Una fuerza que clavase en la plaza pública como una lanza de bronce las máximas de que no existe la desigualdad innata entre los seres humanos, que la esclavitud es una institución oprobiosa y que emancipase a la mujer; una fuerza capaz de atribuir al hombre la posesión de un alma sujeta al cumplimiento de fines específicos superiores a la vida material, que estaba llamada a revolucionar la existencia en la humanidad. El Cristianismo, que constituyó la primera gran revolución, la primera liberación humana, podrá rectificar felizmente las concepciones griegas. Pero esa rectificación se parecía mejor a una aportación. Enriqueció la personalidad del hombre e hizo de la libertad, teórica y limitada hasta entonces, una posibilidad universal. En evolución ordenada, el pensamiento cristiano, que perfeccionó la visión genial de los griegos, podría más tarde apoyar sus empresas filosóficas en el método de éstos, y aceptar como propias muchas de sus disciplinas. Lo que le faltó a Grecia para la definición perfecta de la humanidad y del Estado fue precisamente lo aportado por el Cristianismo: su hombre vertical, eterno, imagen de Dios. De él se pasa ya a la familia, al hogar; su unidad se convierte en plasma que a través de los municipios integrará los Estados, y sobre la que descansarán las modernas colectividades.

Roma no era la Grecia cerrada, atenta sólo al fenómeno exterior de la barbarie persa. Ha integrado en su existencia la de otros pueblos de costumbres, pensamientos y creencias distintas. Las necesidades de su comunidad fueron muy superiores también. Le fue sumamente difícil proporcionarse una idea abstracta sobre la concepción del Estado, porque éste se había tornado proporcionalmente complejo. Su historia es un continuo proceso de crecimiento y asimilación que, cuando alcanza la cúspide, se interrumpe por la violencia. Lega al mundo sus instituciones, su gloria, su civilización. Antes del ocaso, añade a esta herencia colosal la conformidad de la dignidad humana.
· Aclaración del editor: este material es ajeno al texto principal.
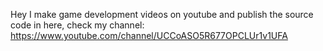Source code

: Hey I make game development videos on youtube and publish the source code in here, check my channel: 
https://www.youtube.com/channel/UCCoASO5R677OPCLUr1v1UFA
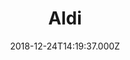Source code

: ---
date: 2018-12-24T14:19:37.000Z
title: Aldi
latitude: 54.07040470697898
longitude: -2.8756047426273934
url: https://www.aldi.co.uk
category: checkin
---
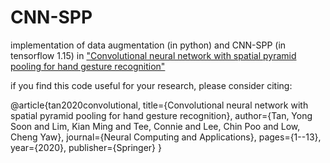 # CNN-SPP
implementation of data augmentation (in python) and CNN-SPP (in tensorflow 1.15) in ["Convolutional neural network with spatial pyramid pooling for hand gesture recognition"](https://link.springer.com/article/10.1007/s00521-020-05337-0)

if you find this code useful for your research, please consider citing:

@article{tan2020convolutional,
  title={Convolutional neural network with spatial pyramid pooling for hand gesture recognition},
  author={Tan, Yong Soon and Lim, Kian Ming and Tee, Connie and Lee, Chin Poo and Low, Cheng Yaw},
  journal={Neural Computing and Applications},
  pages={1--13},
  year={2020},
  publisher={Springer}
}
La libertad, expropiable por la fuerza antes de saberse el hombre poseedor de un alma libre e inmortal, no será nunca más susceptible de completa extinción. Los tiranos podrán reducirla o apagarla momentáneamente, pero nunca más se podrá prescindir de ella: será en el hombre una “conciencia” de la relación profunda de su espíritu con lo sobrehumano. Lo que fue privilegio de la República servida por los esclavos, será más adelante un carácter para la humanidad, poseedora de una feliz revelación. Al sobrevenir la crisis, la civilización conoció siglos amargos. El derrumbamiento del imperio, sin parangón en la historia, devuelve al mundo a la oscuridad. Pero ésta habría sido espantosa si el crepúsculo romano no hubiese prendido en la noche siguiente la llamarada inextinguible de aquella revelación. Lo que permitirá que el hilo de oro del pensamiento continúe a través del abismo y de las hogueras y sangre, es el milagro magnífico de que el puente de las ideas religiosas no sucumbiese al chocar el hierro de los bárbaros con el agrietado mármol de Roma.”

Por todo esto, tenemos la obligación de poner freno a la incomprensible pero constante política actual de deconstrucción, incluso de demolición, de los valores que constituyen nuestra identidad, inspirados en la cultura fundante y civilizacional originada en la Ciudad Eterna.